By night, over 400 rockets were reportedly fired from Gaza on Israel since the beginning of the hostilities. 60% of the rockets hit open fields, while the IDF said the Iron Dome defense system has had a success rate of 90% against rockets that were projected to hit populated areas. Most of the rockets fired that day were aimed at the Israeli communities in the vicinity of Gaza, with a few reaching Ashdod, some 25 kilometers north of Gaza, and further. The PIJ spokesman Abu Hamza has claimed the group had hit sensitive Israeli military sites, a fact being censored by Israel, according to his account. He also claimed that Israel censored the damage caused to factories, headquarters, civilian houses in Gaza's vicinity and urban areas. Israeli media has released several pictures and videos of direct hits in Israeli communities. In a statement given by PIJ leader Ziyad al-Nakhalah, he did not mention any military sites that were hit, and said that despite the minor damage caused to the cities, the message was delivered, as many cities in Israel were "shut down" by the sirens.
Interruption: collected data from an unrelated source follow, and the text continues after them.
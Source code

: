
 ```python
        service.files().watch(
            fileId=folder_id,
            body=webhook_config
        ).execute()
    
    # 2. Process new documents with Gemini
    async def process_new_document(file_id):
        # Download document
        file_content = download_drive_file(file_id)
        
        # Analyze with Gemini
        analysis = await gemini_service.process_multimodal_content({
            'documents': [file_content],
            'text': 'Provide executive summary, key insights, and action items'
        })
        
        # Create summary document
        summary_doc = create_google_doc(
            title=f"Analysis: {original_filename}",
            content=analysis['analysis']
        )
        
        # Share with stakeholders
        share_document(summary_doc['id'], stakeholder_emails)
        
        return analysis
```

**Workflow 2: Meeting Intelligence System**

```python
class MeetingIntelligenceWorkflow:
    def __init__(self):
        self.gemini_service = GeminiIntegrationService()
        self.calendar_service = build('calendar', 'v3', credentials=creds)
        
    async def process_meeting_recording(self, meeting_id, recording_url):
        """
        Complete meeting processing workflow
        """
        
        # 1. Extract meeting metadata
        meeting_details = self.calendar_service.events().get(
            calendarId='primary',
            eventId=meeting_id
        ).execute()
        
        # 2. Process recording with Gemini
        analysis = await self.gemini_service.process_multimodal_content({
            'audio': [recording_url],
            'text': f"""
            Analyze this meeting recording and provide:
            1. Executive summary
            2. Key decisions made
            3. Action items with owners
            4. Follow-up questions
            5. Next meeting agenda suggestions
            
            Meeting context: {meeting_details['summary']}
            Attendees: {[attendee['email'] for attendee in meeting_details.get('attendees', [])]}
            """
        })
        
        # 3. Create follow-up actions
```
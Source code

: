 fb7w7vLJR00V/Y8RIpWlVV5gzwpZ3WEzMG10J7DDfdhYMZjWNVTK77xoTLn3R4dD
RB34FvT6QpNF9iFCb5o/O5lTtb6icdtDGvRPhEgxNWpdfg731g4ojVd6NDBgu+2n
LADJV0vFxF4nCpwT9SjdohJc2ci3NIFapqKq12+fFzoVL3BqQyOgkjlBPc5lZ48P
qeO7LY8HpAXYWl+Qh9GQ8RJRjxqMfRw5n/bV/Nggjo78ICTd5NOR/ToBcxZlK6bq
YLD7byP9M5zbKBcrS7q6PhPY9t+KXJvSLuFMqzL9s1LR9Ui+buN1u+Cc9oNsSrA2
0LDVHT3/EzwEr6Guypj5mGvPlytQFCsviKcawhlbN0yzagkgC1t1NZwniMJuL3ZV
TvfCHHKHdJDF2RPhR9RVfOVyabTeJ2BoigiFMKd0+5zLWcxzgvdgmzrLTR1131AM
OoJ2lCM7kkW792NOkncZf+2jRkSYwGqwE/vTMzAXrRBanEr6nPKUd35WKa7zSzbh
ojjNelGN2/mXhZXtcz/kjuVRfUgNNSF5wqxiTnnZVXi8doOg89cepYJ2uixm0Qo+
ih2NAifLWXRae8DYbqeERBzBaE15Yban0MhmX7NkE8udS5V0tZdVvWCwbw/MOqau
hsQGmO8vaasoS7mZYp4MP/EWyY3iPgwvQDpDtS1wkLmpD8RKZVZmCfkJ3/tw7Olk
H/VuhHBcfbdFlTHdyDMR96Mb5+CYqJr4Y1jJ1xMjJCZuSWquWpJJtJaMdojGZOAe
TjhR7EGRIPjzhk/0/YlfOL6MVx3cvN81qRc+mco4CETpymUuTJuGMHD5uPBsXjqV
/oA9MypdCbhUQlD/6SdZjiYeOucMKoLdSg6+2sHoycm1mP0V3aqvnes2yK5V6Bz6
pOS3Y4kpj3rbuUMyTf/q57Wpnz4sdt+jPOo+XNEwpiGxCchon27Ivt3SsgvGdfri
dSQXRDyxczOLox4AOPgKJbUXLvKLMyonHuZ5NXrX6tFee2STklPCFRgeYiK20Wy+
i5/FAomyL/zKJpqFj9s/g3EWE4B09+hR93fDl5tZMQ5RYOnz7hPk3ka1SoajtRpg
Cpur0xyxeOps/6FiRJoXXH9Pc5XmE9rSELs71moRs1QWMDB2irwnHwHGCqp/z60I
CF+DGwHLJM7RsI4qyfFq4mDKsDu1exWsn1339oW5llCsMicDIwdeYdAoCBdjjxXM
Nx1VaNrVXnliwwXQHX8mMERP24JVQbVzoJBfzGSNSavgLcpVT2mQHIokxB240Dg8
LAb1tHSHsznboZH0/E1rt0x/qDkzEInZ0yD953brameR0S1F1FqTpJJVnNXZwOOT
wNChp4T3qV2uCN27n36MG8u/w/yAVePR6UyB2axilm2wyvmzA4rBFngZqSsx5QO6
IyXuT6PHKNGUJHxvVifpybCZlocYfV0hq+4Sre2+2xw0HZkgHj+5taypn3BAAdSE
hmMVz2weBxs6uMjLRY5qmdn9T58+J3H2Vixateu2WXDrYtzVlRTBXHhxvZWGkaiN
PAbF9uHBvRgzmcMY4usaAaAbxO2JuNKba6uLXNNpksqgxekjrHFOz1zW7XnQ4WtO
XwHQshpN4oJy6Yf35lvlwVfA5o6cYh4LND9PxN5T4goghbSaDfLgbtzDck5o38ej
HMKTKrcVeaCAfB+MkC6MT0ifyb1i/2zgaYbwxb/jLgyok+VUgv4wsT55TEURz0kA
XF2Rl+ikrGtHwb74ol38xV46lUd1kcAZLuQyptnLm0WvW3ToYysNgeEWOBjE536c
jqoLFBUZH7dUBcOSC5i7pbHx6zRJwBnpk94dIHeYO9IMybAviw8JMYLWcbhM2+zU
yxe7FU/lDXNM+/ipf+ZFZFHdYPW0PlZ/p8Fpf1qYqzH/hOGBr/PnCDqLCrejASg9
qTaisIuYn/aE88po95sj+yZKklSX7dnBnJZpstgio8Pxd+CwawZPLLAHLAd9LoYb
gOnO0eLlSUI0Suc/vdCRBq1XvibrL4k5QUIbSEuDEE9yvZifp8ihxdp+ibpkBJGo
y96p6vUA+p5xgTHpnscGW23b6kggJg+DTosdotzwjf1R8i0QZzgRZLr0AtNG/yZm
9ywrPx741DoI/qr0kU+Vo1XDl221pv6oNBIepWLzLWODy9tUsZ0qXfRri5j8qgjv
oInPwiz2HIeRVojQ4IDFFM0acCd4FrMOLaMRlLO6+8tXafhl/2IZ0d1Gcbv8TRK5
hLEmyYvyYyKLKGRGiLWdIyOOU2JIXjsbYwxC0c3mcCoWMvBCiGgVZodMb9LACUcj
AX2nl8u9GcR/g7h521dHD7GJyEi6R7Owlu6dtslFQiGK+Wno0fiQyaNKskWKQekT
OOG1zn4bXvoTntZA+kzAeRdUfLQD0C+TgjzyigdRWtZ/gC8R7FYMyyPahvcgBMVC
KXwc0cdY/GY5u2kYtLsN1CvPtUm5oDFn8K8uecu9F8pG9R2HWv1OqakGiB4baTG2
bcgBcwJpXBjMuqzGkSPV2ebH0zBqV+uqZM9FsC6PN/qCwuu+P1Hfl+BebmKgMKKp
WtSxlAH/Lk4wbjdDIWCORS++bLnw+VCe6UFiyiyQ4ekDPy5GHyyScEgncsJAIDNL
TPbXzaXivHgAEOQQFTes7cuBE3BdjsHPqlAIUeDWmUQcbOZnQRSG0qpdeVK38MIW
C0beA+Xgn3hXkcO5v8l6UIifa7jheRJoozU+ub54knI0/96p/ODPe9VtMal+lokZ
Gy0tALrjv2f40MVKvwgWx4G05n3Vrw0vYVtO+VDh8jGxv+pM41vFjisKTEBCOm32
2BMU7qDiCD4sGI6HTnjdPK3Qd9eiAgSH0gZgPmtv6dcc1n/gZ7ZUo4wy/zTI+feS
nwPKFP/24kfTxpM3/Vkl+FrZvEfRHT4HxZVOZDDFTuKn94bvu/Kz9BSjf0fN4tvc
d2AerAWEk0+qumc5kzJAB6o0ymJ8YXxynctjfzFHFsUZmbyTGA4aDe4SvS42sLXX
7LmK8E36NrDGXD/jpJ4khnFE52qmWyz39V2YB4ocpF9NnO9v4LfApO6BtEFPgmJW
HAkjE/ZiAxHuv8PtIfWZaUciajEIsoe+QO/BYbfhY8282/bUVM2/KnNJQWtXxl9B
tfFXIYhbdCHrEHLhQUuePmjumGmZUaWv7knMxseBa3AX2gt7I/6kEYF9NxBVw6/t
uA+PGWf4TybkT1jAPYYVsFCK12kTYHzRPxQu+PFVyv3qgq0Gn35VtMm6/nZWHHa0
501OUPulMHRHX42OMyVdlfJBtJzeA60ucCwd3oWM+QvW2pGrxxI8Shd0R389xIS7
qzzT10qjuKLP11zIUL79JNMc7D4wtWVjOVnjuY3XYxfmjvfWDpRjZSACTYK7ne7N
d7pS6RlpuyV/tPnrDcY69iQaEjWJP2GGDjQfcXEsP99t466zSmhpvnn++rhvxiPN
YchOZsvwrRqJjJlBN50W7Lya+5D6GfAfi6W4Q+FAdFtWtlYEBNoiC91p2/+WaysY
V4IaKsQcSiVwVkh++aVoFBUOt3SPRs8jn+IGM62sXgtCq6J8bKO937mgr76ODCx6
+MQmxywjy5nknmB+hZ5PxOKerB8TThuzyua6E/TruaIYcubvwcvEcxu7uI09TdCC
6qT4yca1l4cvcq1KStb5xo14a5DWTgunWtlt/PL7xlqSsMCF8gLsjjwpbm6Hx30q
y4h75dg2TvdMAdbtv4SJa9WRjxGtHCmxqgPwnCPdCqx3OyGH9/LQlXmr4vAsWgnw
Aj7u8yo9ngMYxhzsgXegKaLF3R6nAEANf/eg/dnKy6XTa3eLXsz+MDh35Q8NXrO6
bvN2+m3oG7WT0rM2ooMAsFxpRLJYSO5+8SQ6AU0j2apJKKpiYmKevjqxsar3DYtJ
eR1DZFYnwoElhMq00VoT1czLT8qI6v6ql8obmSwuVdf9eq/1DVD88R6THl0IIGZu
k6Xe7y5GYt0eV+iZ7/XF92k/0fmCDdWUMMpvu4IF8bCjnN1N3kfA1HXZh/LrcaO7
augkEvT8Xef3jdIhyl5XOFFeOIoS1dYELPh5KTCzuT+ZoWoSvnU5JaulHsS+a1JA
At noon, a PIJ official stated that the group is not interested in a discussing a ceasefire with Israel at the moment and will only do so after the "message" to Israel is delivered. As the firing continued, PIJ leader Ziyad al-Nakhalah headed to Cairo in the evening to discuss ceasefire attempts with the Egyptians. United Nations Special Coordinator for the Middle East Peace Process, Nickolay Mladenov, also arrived at Cairo that night. An Israeli official had confirmed that talks are being held between Israel and the PIJ. Al-Nakhalah detailed the PIJ terms for a ceasefire in an interview to the Lebanese Al Mayadeen TV channel. He demanded Israel to take measures to ease the Blockade of the Gaza Strip, stop the targeted killings in the West Bank and Gaza Strip, and stop using live ammunition against violent protesters on the border fence with Gaza. Few hours after the interview was aired, a rocket barage from Gaza has reached the city of Rehovot, some 25 kilometers from Tel Aviv. The IAF attacked a PIJ naval base near Khan Yunis in the southern Gaza Strip in retaliation. Israeli sources claimed that the PIJ was trying to create a false impression of achievements. As rocket attacks continued in southern Israel by midnight, 8 people were killed in an Israeli attack in Deir al-Balah. Palestinian sources stated that among them were two women and five youth, all civilians.

===14 November===
On 14 November PIJ said an Egyptian-brokered ceasefire with Israel had been agreed. The truce was in force from 5:30am local time (03:30 GMT), according to PIJ's spokesman, Musab al-Braim. He claimed that "Israel has surrendered to the conditions of the resistance". Despite these statements, less than an hour after the truce officially began a rocket barage was fired Israeli communities in the Gaza vicinity. Later, rockets were fired at Ashkelon and Netivot, where a shrapnel fell near a kindergarten. As the rocket attacks and air strikes ended, Israel has gradually lifted all of the security restrictions on its citizens until all communities were allowed to go back to normal life at noon. Later in the day, the truce was violated by Palestinian Islamic Jihad four times, leading the IDF to respond by striking Rafah.

==Casualties and damage==
A total of 34 people were killed in Gaza during the 48 hours of clashes. According to Israel 25 of them were militants. The Palestinian Labour Minister in Gaza estimated the damage caused by Israel's attacks at half a million US Dollars. The IDF has reported that 450 rockets were fired from Gaza since the beginning of the clashes before dawn on 12 November.